Colorado officials denounced an EPA proposal to scrap a major solar funding program, threatening $156 million dollars in funding for renewable energy in Colorado.
The Solar For All program is a $7 billion clean energy initiative authorized by Congress as part of the Inflation Reduction Act in 2022. It’s meant to fund single-family and multifamily rooftop and community solar garden installations as well as solar job training. In Colorado, the funding was projected to help 20,000 moderate-to-low-income families access cleaner, cheaper, solar electricity.
The Trump administration signaled its intention to terminate the program last week.
“The Trump Administration is seeking to rip cost-saving solutions out of the hands of hardworking Coloradans and push us backwards into an over reliance on non-renewable resources,” Governor Jared Polis said in a press release. “In Colorado, we will continue exploring avenues to fight this illegal termination of congressionally appropriated and duly obligated funds.”
This is not the first time the Trump administration has tried to interfere with Biden-era clean energy investments. Earlier this year, funding for the program and several other clean energy initiatives were temporarily frozen, and key federal renewable energy tax credits were eliminated with the passage of the Big Beautiful Bill. The new tariff regime is also expected to impact the industry.
“What we see is a targeted effort by the administration to slow down and try to stymie the installation of the lowest cost sources of electricity that are and cleanest sources of electricity that are available,” said Will Toor, executive director of the Colorado Energy Office.
KC Becker, CEO of the Colorado Solar and Storage Association, calls the move an attack on clean energy.
“It’s just one more step in a long line of attacks on renewable energy,” said KC Becker, CEO of the Colorado Solar and Storage Association. “Which has the impact of destroying jobs, leading to higher bills and ceding energy dominance to China. It's just such a bad policy all around. Renewable energy is cheap. It's a waste of taxpayer dollars to stop it. Communities were really going to benefit from lower cost, affordable, clean energy.”
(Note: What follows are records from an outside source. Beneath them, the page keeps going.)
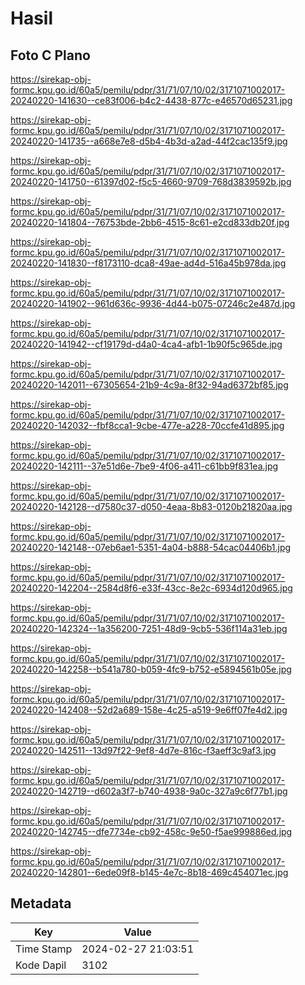 # Hasil

## Foto C Plano

https://sirekap-obj-formc.kpu.go.id/60a5/pemilu/pdpr/31/71/07/10/02/3171071002017-20240220-141630--ce83f006-b4c2-4438-877c-e46570d65231.jpg

https://sirekap-obj-formc.kpu.go.id/60a5/pemilu/pdpr/31/71/07/10/02/3171071002017-20240220-141735--a668e7e8-d5b4-4b3d-a2ad-44f2cac135f9.jpg

https://sirekap-obj-formc.kpu.go.id/60a5/pemilu/pdpr/31/71/07/10/02/3171071002017-20240220-141750--61397d02-f5c5-4660-9709-768d3839592b.jpg

https://sirekap-obj-formc.kpu.go.id/60a5/pemilu/pdpr/31/71/07/10/02/3171071002017-20240220-141804--76753bde-2bb6-4515-8c61-e2cd833db20f.jpg

https://sirekap-obj-formc.kpu.go.id/60a5/pemilu/pdpr/31/71/07/10/02/3171071002017-20240220-141830--f8173110-dca8-49ae-ad4d-516a45b978da.jpg

https://sirekap-obj-formc.kpu.go.id/60a5/pemilu/pdpr/31/71/07/10/02/3171071002017-20240220-141902--961d636c-9936-4d44-b075-07246c2e487d.jpg

https://sirekap-obj-formc.kpu.go.id/60a5/pemilu/pdpr/31/71/07/10/02/3171071002017-20240220-141942--cf19179d-d4a0-4ca4-afb1-1b90f5c965de.jpg

https://sirekap-obj-formc.kpu.go.id/60a5/pemilu/pdpr/31/71/07/10/02/3171071002017-20240220-142011--67305654-21b9-4c9a-8f32-94ad6372bf85.jpg

https://sirekap-obj-formc.kpu.go.id/60a5/pemilu/pdpr/31/71/07/10/02/3171071002017-20240220-142032--fbf8cca1-9cbe-477e-a228-70ccfe41d895.jpg

https://sirekap-obj-formc.kpu.go.id/60a5/pemilu/pdpr/31/71/07/10/02/3171071002017-20240220-142111--37e51d6e-7be9-4f06-a411-c61bb9f831ea.jpg

https://sirekap-obj-formc.kpu.go.id/60a5/pemilu/pdpr/31/71/07/10/02/3171071002017-20240220-142128--d7580c37-d050-4eaa-8b83-0120b21820aa.jpg

https://sirekap-obj-formc.kpu.go.id/60a5/pemilu/pdpr/31/71/07/10/02/3171071002017-20240220-142148--07eb6ae1-5351-4a04-b888-54cac04406b1.jpg

https://sirekap-obj-formc.kpu.go.id/60a5/pemilu/pdpr/31/71/07/10/02/3171071002017-20240220-142204--2584d8f6-e33f-43cc-8e2c-6934d120d965.jpg

https://sirekap-obj-formc.kpu.go.id/60a5/pemilu/pdpr/31/71/07/10/02/3171071002017-20240220-142324--1a356200-7251-48d9-9cb5-536f114a31eb.jpg

https://sirekap-obj-formc.kpu.go.id/60a5/pemilu/pdpr/31/71/07/10/02/3171071002017-20240220-142258--b541a780-b059-4fc9-b752-e5894561b05e.jpg

https://sirekap-obj-formc.kpu.go.id/60a5/pemilu/pdpr/31/71/07/10/02/3171071002017-20240220-142408--52d2a689-158e-4c25-a519-9e6ff07fe4d2.jpg

https://sirekap-obj-formc.kpu.go.id/60a5/pemilu/pdpr/31/71/07/10/02/3171071002017-20240220-142511--13d97f22-9ef8-4d7e-816c-f3aeff3c9af3.jpg

https://sirekap-obj-formc.kpu.go.id/60a5/pemilu/pdpr/31/71/07/10/02/3171071002017-20240220-142719--d602a3f7-b740-4938-9a0c-327a9c6f77b1.jpg

https://sirekap-obj-formc.kpu.go.id/60a5/pemilu/pdpr/31/71/07/10/02/3171071002017-20240220-142745--dfe7734e-cb92-458c-9e50-f5ae999886ed.jpg

https://sirekap-obj-formc.kpu.go.id/60a5/pemilu/pdpr/31/71/07/10/02/3171071002017-20240220-142801--6ede09f8-b145-4e7c-8b18-469c454071ec.jpg


## Metadata

| Key        | Value               |
| ---------- | ------------------- |
| Time Stamp | 2024-02-27 21:03:51 |
| Kode Dapil | 3102                |



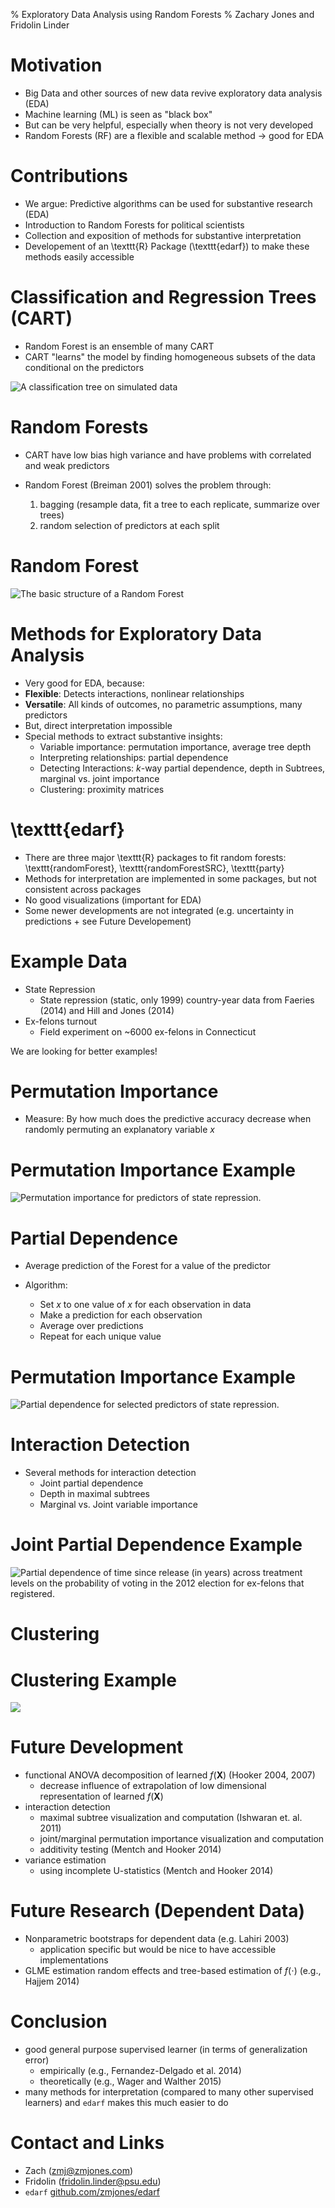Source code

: % Exploratory Data Analysis using Random Forests
% Zachary Jones and Fridolin Linder

# Motivation
 - Big Data and other sources of new data revive exploratory data analysis (EDA)
 - Machine learning (ML) is seen as "black box"
 - But can be very helpful, especially when theory is not very developed
 - Random Forests (RF) are a flexible and scalable method -> good for EDA


# Contributions

 - We argue: Predictive algorithms can be used for substantive research (EDA)
 - Introduction to Random Forests for political scientists
 - Collection and exposition of methods for substantive interpretation
 - Developement of an \texttt{R} Package (\texttt{edarf}) to make these methods easily accessible

# Classification and Regression Trees (CART)

 - Random Forest is an ensemble of many CART
 - CART "learns" the model by finding homogeneous subsets of the data conditional on the predictors

![A classification tree on simulated data](figures/cart.png)

# Random Forests

- CART have low bias high variance and have problems with correlated and weak predictors
- Random Forest (Breiman 2001) solves the problem through:

  1. bagging (resample data, fit a tree to each replicate, summarize over trees)
  2. random selection of predictors at each split

# Random Forest

![The basic structure of a Random Forest](figures/concept/concept.png)

# Methods for Exploratory Data Analysis

 - Very good for EDA, because:
 - **Flexible**: Detects interactions, nonlinear relationships
 - **Versatile**: All kinds of outcomes, no parametric assumptions, many predictors
 - But, direct interpretation impossible
 - Special methods to extract substantive insights:
     +  Variable importance: permutation importance, average tree depth
     +  Interpreting relationships: partial dependence
     +  Detecting Interactions: $k$-way partial dependence, depth in Subtrees, marginal vs. joint importance
     +  Clustering: proximity matrices

# \texttt{edarf}

 - There are three major \texttt{R} packages to fit random forests: \texttt{randomForest}, \texttt{randomForestSRC}, \texttt{party}
 - Methods for interpretation are implemented in some packages, but not consistent across packages
 - No good visualizations (important for EDA)
 - Some newer developments are not integrated (e.g. uncertainty in predictions + see Future Developement)

# Example Data

 - State Repression
   + State repression (static, only 1999) country-year data from Faeries (2014) and Hill and Jones (2014)
 - Ex-felons turnout
   + Field experiment on ~6000 ex-felons in Connecticut

We are looking for better examples!

# Permutation Importance

- Measure: By how much does the predictive accuracy decrease when randomly permuting an explanatory variable $x$


# Permutation Importance Example

![Permutation importance for predictors of state repression.](figures/latent_imp.png)

# Partial Dependence

 - Average prediction of the Forest for a value of the predictor

 - Algorithm:
    + Set $x$ to one value of $x$ for each observation in data
    + Make a prediction for each observation
    + Average over predictions
    + Repeat for each unique value

# Permutation Importance Example

![Partial dependence for selected predictors of state repression.](figures/latent_pd_slides.png)

# Interaction Detection

- Several methods for interaction detection
    + Joint partial dependence
    + Depth in maximal subtrees
    + Marginal vs. Joint variable importance

# Joint Partial Dependence Example

![Partial dependence of time since release (in years) across treatment levels on the probability of voting in the 2012 election for ex-felons that registered.](figures/pd_int_cond_vote.png)

# Clustering


# Clustering Example

![](figures/prox_cond_vote_top.png)

# Future Development

 - functional ANOVA decomposition of learned $f(\mathbf{X})$ (Hooker 2004, 2007)
    + decrease influence of extrapolation of low dimensional representation of learned $f(\mathbf{X})$
 - interaction detection
    + maximal subtree visualization and computation (Ishwaran et. al. 2011)
    + joint/marginal permutation importance visualization and computation
    + additivity testing (Mentch and Hooker 2014)
 - variance estimation
    + using incomplete U-statistics (Mentch and Hooker 2014)

# Future Research (Dependent Data)

 - Nonparametric bootstraps for dependent data (e.g. Lahiri 2003)
    + application specific but would be nice to have accessible implementations
 - GLME estimation random effects and tree-based estimation of $f(\cdot)$ (e.g., Hajjem 2014)

# Conclusion

 - good general purpose supervised learner (in terms of generalization error)
    + empirically (e.g., Fernandez-Delgado et al. 2014)
    + theoretically (e.g., Wager and Walther 2015)
 - many methods for interpretation (compared to many other supervised learners) and `edarf` makes this much easier to do

# Contact and Links

 - Zach ([zmj@zmjones.com](mailto:zmj@zmjones.com))
 - Fridolin ([fridolin.linder@psu.edu](mailto:fridolin.linder@psu.edu))
 - `edarf` [github.com/zmjones/edarf](http://github.com/zmjones/edarf)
The Colorado Energy Office spent the last year building a new team to administer the grants and making initial plans for how to spend it.
“We hired seven new staff. We just finalized our workforce development plan,” said Ida Mae Isaac, the Colorado Solar For All director. “We have three large grant solicitations that we are ready to go out the door.”
Those solicitations will have to wait, for now. Which means tens of thousands of Colorado families will have to wait on power from the sun.
“We've seen the appetite for it,” said Yesenia Rivera, vice President of solar access and affordability at the national nonprofit Solar United Neighbors. “People that thought they would never be able to access solar because of cost suddenly have access to solar because of programs like this.”
Rivera said losing the program would be a major blow to solar expansion in Colorado and nationwide.
“(Solar For All) was meant to change the market,” she said. “It was meant to throw this infusion and change the way we access solar, installing solar at such a pace that it would reduce the cost of going solar for a lot of families, so that at the end of the day, they wouldn't even need the incentives or the assistance to go solar.”
Most likely, the courts will decide the ultimate fate of Solar For All. According to Toor, the termination is illegal. The state already has a legally binding, signed contract for the Solar For All funding dating back to July 2024.
“We don't believe that the EPA has any legal grounds for doing this,” Toor said. “We would certainly anticipate that there will be multiple litigants around the country who will be challenging this and that ultimately the courts will direct them to continue this funding.”